[Items listed in a dataset]
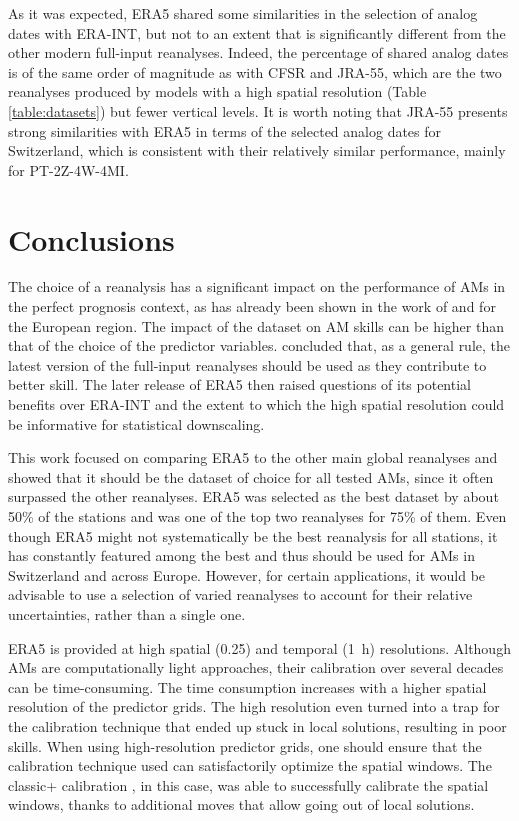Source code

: \documentclass[alpha-refs]{wiley-article}
\begin{document}
As it was expected, ERA5 shared some similarities in the selection of analog dates with ERA-INT, but not to an extent that is significantly different from the other modern full-input reanalyses. Indeed, the percentage of shared analog dates is of the same order of magnitude as with CFSR and JRA-55, which are the two reanalyses produced by models with a high spatial resolution (Table \ref{table:datasets}) but fewer vertical levels. It is worth noting that JRA-55 presents strong similarities with ERA5 in terms of the selected analog dates for Switzerland, which is consistent with their relatively similar performance, mainly for PT-2Z-4W-4MI.


\section{Conclusions}
\label{sec:conclusion}

The choice of a reanalysis has a significant impact on the performance of AMs in the perfect prognosis context, as has already been shown in the work of \citet{Dayon2015} and \citet{Horton2018b} for the European region. The impact of the dataset on AM skills can be higher than that of the choice of the predictor variables. \citet{Horton2018b} concluded that, as a general rule, the latest version of the full-input reanalyses should be used as they contribute to better skill. The later release of ERA5 then raised questions of its potential benefits over ERA-INT and the extent to which the high spatial resolution could be informative for statistical downscaling.

This work focused on comparing ERA5 to the other main global reanalyses and showed that it should be the dataset of choice for all tested AMs, since it often surpassed the other reanalyses. ERA5 was selected as the best dataset by about 50\% of the stations and was one of the top two reanalyses for 75\% of them. Even though ERA5 might not systematically be the best reanalysis for all stations, it has constantly featured among the best and thus should be used for AMs in Switzerland and across Europe. However, for certain applications, it would be advisable to use a selection of varied reanalyses to account for their relative uncertainties, rather than a single one.

ERA5 is provided at high spatial (0.25\degree) and temporal (1~h) resolutions. Although AMs are computationally light approaches, their calibration over several decades can be time-consuming. The time consumption increases with a higher spatial resolution of the predictor grids. The high resolution even turned into a trap for the calibration technique that ended up stuck in local solutions, resulting in poor skills. When using high-resolution predictor grids, one should ensure that the calibration technique used can satisfactorily optimize the spatial windows. The classic+ calibration \citep{Horton2019}, in this case, was able to successfully calibrate the spatial windows, thanks to additional moves that allow going out of local solutions.
\end{document}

§ WHAT THIS TASK INVOLVES
Transcribe the data verbatim. No picture belongs in the result.

§ EXPECTED OUTPUT
Source code

: \documentclass[alpha-refs]{wiley-article}
\begin{document}
As it was expected, ERA5 shared some similarities in the selection of analog dates with ERA-INT, but not to an extent that is significantly different from the other modern full-input reanalyses. Indeed, the percentage of shared analog dates is of the same order of magnitude as with CFSR and JRA-55, which are the two reanalyses produced by models with a high spatial resolution (Table \ref{table:datasets}) but fewer vertical levels. It is worth noting that JRA-55 presents strong similarities with ERA5 in terms of the selected analog dates for Switzerland, which is consistent with their relatively similar performance, mainly for PT-2Z-4W-4MI.


\section{Conclusions}
\label{sec:conclusion}

The choice of a reanalysis has a significant impact on the performance of AMs in the perfect prognosis context, as has already been shown in the work of \citet{Dayon2015} and \citet{Horton2018b} for the European region. The impact of the dataset on AM skills can be higher than that of the choice of the predictor variables. \citet{Horton2018b} concluded that, as a general rule, the latest version of the full-input reanalyses should be used as they contribute to better skill. The later release of ERA5 then raised questions of its potential benefits over ERA-INT and the extent to which the high spatial resolution could be informative for statistical downscaling.

This work focused on comparing ERA5 to the other main global reanalyses and showed that it should be the dataset of choice for all tested AMs, since it often surpassed the other reanalyses. ERA5 was selected as the best dataset by about 50\% of the stations and was one of the top two reanalyses for 75\% of them. Even though ERA5 might not systematically be the best reanalysis for all stations, it has constantly featured among the best and thus should be used for AMs in Switzerland and across Europe. However, for certain applications, it would be advisable to use a selection of varied reanalyses to account for their relative uncertainties, rather than a single one.

ERA5 is provided at high spatial (0.25\degree) and temporal (1~h) resolutions. Although AMs are computationally light approaches, their calibration over several decades can be time-consuming. The time consumption increases with a higher spatial resolution of the predictor grids. The high resolution even turned into a trap for the calibration technique that ended up stuck in local solutions, resulting in poor skills. When using high-resolution predictor grids, one should ensure that the calibration technique used can satisfactorily optimize the spatial windows. The classic+ calibration \citep{Horton2019}, in this case, was able to successfully calibrate the spatial windows, thanks to additional moves that allow going out of local solutions.
\end{document}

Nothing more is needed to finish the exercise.